From top to bottom, each entry below must be reproduced exactly.
──────── RECORD SET
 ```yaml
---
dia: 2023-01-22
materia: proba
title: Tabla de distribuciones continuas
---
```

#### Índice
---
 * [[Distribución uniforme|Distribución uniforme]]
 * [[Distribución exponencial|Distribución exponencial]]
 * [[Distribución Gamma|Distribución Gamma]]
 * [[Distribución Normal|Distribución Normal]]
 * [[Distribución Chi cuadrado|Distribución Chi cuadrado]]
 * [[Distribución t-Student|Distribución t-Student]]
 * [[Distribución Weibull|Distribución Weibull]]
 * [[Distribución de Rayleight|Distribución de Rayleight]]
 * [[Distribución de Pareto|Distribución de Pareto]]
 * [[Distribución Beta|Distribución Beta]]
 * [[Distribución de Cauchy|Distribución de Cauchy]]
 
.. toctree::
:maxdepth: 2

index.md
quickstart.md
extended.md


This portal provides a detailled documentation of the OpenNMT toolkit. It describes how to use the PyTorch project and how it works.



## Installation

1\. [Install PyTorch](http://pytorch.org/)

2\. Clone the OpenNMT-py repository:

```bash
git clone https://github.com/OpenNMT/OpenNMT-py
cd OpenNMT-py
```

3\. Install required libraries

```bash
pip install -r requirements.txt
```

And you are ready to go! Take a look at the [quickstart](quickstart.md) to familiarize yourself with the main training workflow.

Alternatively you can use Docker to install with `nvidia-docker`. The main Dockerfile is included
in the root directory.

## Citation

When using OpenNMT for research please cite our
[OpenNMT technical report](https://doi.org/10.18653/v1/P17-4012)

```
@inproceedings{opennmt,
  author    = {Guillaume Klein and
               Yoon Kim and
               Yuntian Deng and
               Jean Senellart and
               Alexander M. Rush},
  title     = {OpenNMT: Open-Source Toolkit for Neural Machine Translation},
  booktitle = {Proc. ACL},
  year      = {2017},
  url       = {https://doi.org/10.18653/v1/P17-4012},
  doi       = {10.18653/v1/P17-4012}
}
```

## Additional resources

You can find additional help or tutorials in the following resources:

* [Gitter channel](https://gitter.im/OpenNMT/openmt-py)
────────────────
-- SOLUTION BELOW --
 ```yaml
---
dia: 2023-01-22
materia: proba
title: Tabla de distribuciones continuas
---
```

#### Índice
---
 * [[Distribución uniforme|Distribución uniforme]]
 * [[Distribución exponencial|Distribución exponencial]]
 * [[Distribución Gamma|Distribución Gamma]]
 * [[Distribución Normal|Distribución Normal]]
 * [[Distribución Chi cuadrado|Distribución Chi cuadrado]]
 * [[Distribución t-Student|Distribución t-Student]]
 * [[Distribución Weibull|Distribución Weibull]]
 * [[Distribución de Rayleight|Distribución de Rayleight]]
 * [[Distribución de Pareto|Distribución de Pareto]]
 * [[Distribución Beta|Distribución Beta]]
 * [[Distribución de Cauchy|Distribución de Cauchy]]
 
.. toctree::
:maxdepth: 2

index.md
quickstart.md
extended.md


This portal provides a detailled documentation of the OpenNMT toolkit. It describes how to use the PyTorch project and how it works.



## Installation

1\. [Install PyTorch](http://pytorch.org/)

2\. Clone the OpenNMT-py repository:

```bash
git clone https://github.com/OpenNMT/OpenNMT-py
cd OpenNMT-py
```

3\. Install required libraries

```bash
pip install -r requirements.txt
```

And you are ready to go! Take a look at the [quickstart](quickstart.md) to familiarize yourself with the main training workflow.

Alternatively you can use Docker to install with `nvidia-docker`. The main Dockerfile is included
in the root directory.

## Citation

When using OpenNMT for research please cite our
[OpenNMT technical report](https://doi.org/10.18653/v1/P17-4012)

```
@inproceedings{opennmt,
  author    = {Guillaume Klein and
               Yoon Kim and
               Yuntian Deng and
               Jean Senellart and
               Alexander M. Rush},
  title     = {OpenNMT: Open-Source Toolkit for Neural Machine Translation},
  booktitle = {Proc. ACL},
  year      = {2017},
  url       = {https://doi.org/10.18653/v1/P17-4012},
  doi       = {10.18653/v1/P17-4012}
}
```

## Additional resources

You can find additional help or tutorials in the following resources:

* [Gitter channel](https://gitter.im/OpenNMT/openmt-py)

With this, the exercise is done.